Then, while the tune of "Onward Christian Soldiers" filled the air, Tim and Maria began an irrelevant argument about things in general. Tim, at least, told her things, while she laid the clock down upon the gra.s.s and listened. But the flood of language rolled off her as minutes roll from the face of the sun, producing no effect. There was wonder in her big blue eyes, wonder that never seemed to end. But minutes don't decrease merely because the rising and setting of the sun sends them flying, and there are not fewer words in a boy's vocabulary merely because he uses up a lot in saying things. Both words and minutes seemed a circle without beginning or end. It was most odd and strange--this feeling of endlessness that was everywhere in the air.
And, long before Tim had got even to the middle of his enormous speech, he had forgotten all about the fire, forgotten about dancing, about burning things, forgotten about everything everywhere, because his roving eye had fallen again upon the--clock. The clock absorbed his interest. It lay there glittering in the sunshine beside Maria. It wasn't going; Maria wasn't going either. It had stopped. He realised abruptly, realised it without rhyme or reason, that a stopped clock, a clock that isn't going, was a--mystery.
And the tide of words dried up in him; he choked; something was wrong with the universe; for if the clock stopped--_his_ clock--time--time must--he was unable to think it out--but time must surely get muddled and go wrong too.
And he moved over to Maria just as she was about to burst into tears.
He sat down beside her. At the same moment Judy and Uncle Felix, thinking a quarrel was threatening, stopped their dancing, and joined the circle too. They stood with arms akimbo, panting, silent, waiting for something to happen so that they could interfere and set it right again.

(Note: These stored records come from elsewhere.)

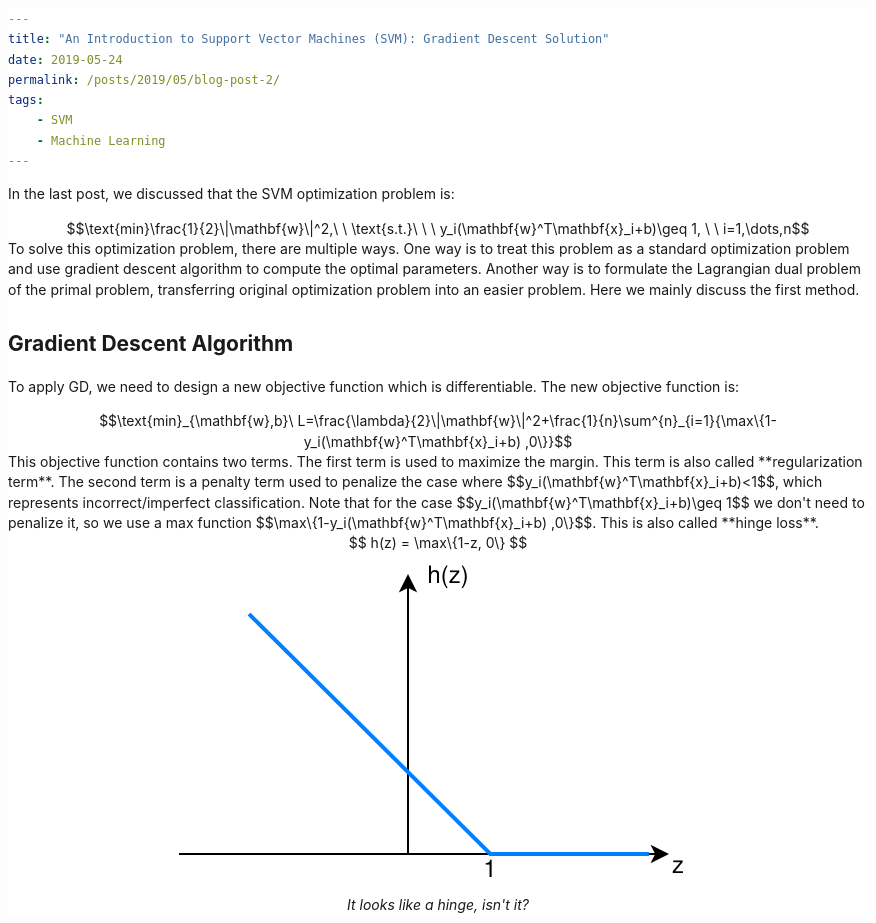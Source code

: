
 ```yaml
---
title: "An Introduction to Support Vector Machines (SVM): Gradient Descent Solution"
date: 2019-05-24
permalink: /posts/2019/05/blog-post-2/
tags:
    - SVM
    - Machine Learning
---
```


In the last post, we discussed that the SVM optimization problem is:<br>
<center>$$\text{min}\frac{1}{2}\|\mathbf{w}\|^2,\ \ \text{s.t.}\ \ \ y_i(\mathbf{w}^T\mathbf{x}_i+b)\geq 1, \ \ i=1,\dots,n$$</center>
To solve this optimization problem, there are multiple ways. One way is to treat this problem as a standard optimization problem and use gradient descent algorithm to compute the optimal parameters. Another way is to formulate the Lagrangian dual problem of the primal problem, transferring original optimization problem into an easier problem. Here we mainly discuss the first method.


<p id = "GD"></p>

## Gradient Descent Algorithm
To apply GD, we need to design a new objective function which is differentiable. The new objective function is:
<center>$$\text{min}_{\mathbf{w},b}\ L=\frac{\lambda}{2}\|\mathbf{w}\|^2+\frac{1}{n}\sum^{n}_{i=1}{\max\{1-y_i(\mathbf{w}^T\mathbf{x}_i+b) ,0\}}$$</center>
This objective function contains two terms. The first term is used to maximize the margin. This term is also called **regularization term**. The second term is a penalty term used to penalize the case where $$y_i(\mathbf{w}^T\mathbf{x}_i+b)<1$$, which represents incorrect/imperfect classification. Note that for the case $$y_i(\mathbf{w}^T\mathbf{x}_i+b)\geq 1$$ we don't need to penalize it, so we use a max function $$\max\{1-y_i(\mathbf{w}^T\mathbf{x}_i+b) ,0\}$$. This is also called **hinge loss**.
<center>
	$$
		h(z) = \max\{1-z, 0\}
	$$
</center>

<div style="text-align: center;">
  <img src="/images/2019-05-24-SVM/hinge-func.svg" alt="hinge function" />
  <br>
  <em>It looks like a hinge, isn't it?</em>
</div>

But nothing did happen. There was deep silence only. The slanting sunshine lay across the lawn, the wind pa.s.sed sighing through the lime trees, and the clock stared up into their faces, motionless, a blank expression on it--stopped. They formed a circle round it. No one moved or spoke. There was a queer, deep pause. The sun watched them; the sky was listening; the entire afternoon stood still. Something else beside the clock, it seemed, was slowing up.
"To-morrow's Sunday. Time's getting awfully short," was in the air inaudibly.

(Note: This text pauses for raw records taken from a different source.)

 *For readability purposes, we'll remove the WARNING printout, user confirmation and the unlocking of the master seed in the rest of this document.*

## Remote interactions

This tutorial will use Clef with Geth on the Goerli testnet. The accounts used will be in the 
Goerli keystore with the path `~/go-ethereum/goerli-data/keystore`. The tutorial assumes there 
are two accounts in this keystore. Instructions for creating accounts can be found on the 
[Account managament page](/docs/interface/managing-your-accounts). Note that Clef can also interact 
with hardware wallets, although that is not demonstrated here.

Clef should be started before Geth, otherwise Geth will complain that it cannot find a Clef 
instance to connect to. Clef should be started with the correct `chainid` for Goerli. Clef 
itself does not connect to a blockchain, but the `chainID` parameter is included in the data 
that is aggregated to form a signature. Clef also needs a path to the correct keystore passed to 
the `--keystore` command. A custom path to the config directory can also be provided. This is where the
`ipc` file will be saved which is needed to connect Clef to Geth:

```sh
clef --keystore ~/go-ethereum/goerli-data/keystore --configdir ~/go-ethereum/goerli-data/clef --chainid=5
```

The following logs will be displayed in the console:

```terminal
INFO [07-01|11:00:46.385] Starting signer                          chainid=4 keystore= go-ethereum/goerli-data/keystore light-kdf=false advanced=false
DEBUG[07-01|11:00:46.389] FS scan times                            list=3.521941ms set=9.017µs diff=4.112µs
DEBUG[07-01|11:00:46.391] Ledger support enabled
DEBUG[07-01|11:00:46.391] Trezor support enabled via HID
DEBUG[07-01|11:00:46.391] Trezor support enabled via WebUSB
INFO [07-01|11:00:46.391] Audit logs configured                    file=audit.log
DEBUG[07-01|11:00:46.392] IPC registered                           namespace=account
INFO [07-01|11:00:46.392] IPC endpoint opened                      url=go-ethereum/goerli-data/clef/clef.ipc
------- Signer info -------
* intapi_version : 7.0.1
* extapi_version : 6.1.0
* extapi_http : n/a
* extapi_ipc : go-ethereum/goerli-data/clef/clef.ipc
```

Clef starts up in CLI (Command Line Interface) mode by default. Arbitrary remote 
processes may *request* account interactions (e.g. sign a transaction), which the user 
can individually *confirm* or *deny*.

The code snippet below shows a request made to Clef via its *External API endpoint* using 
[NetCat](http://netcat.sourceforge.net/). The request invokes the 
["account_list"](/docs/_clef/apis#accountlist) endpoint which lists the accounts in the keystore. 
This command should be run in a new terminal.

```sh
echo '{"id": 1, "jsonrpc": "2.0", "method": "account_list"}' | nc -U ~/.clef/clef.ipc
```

"Let's sit down," whispered Tim, already seated himself, but anxious to feel the others close. Judy and Uncle Felix obeyed. They all sat round in a circle, staring at the shining disc of the motionless, stopped clock. It might have been a Lucky Bag by the way they watched it with expectant faces.

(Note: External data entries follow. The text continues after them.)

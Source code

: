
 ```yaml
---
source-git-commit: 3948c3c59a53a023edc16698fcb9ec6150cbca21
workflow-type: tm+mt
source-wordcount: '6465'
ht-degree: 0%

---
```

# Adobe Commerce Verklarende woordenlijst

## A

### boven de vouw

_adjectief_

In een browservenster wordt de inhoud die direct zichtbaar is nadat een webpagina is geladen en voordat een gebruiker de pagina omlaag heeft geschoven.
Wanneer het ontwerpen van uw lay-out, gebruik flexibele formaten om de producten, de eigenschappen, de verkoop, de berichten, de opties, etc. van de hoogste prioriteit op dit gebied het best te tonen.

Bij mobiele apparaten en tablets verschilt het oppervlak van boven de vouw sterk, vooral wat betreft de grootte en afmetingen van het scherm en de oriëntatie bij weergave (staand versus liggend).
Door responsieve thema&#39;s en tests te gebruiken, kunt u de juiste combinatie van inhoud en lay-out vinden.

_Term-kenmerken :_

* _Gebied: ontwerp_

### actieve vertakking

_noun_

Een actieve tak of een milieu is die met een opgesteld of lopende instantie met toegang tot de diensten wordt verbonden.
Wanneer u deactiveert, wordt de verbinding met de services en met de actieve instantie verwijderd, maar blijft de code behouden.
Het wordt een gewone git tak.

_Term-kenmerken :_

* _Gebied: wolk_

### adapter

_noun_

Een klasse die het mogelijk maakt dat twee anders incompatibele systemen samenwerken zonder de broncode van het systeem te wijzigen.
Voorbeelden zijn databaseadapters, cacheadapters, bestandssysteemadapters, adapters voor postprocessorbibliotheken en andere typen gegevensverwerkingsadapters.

But Maria also was in that circle, sitting calmly in its centre.
Then Uncle Felix cautiously lifted the glittering round thing and held it in his hand. He put his ear down to listen. He shook his head.
"It hasn't gone since this time yesterday," said Tim in a low tone.
"That's twenty-four hours," he added, calculating it on the fingers of both hands.
"A whole day," murmured Judy, as if taken by surprise somehow; "a day and a night, I mean."
She exchanged a glance of significant expectation with her brother, but it was at their uncle they looked the moment after, because of the strange and sudden sound that issued from his lips. For it was like a cry, and his face wore a flushed and curious expression they could not fathom. The face and the cry were signs of something utterly unusual.
He was startled--out of himself. A marvellous idea had evidently struck him. "It's either something," thought Judy, "or else he's got a pain."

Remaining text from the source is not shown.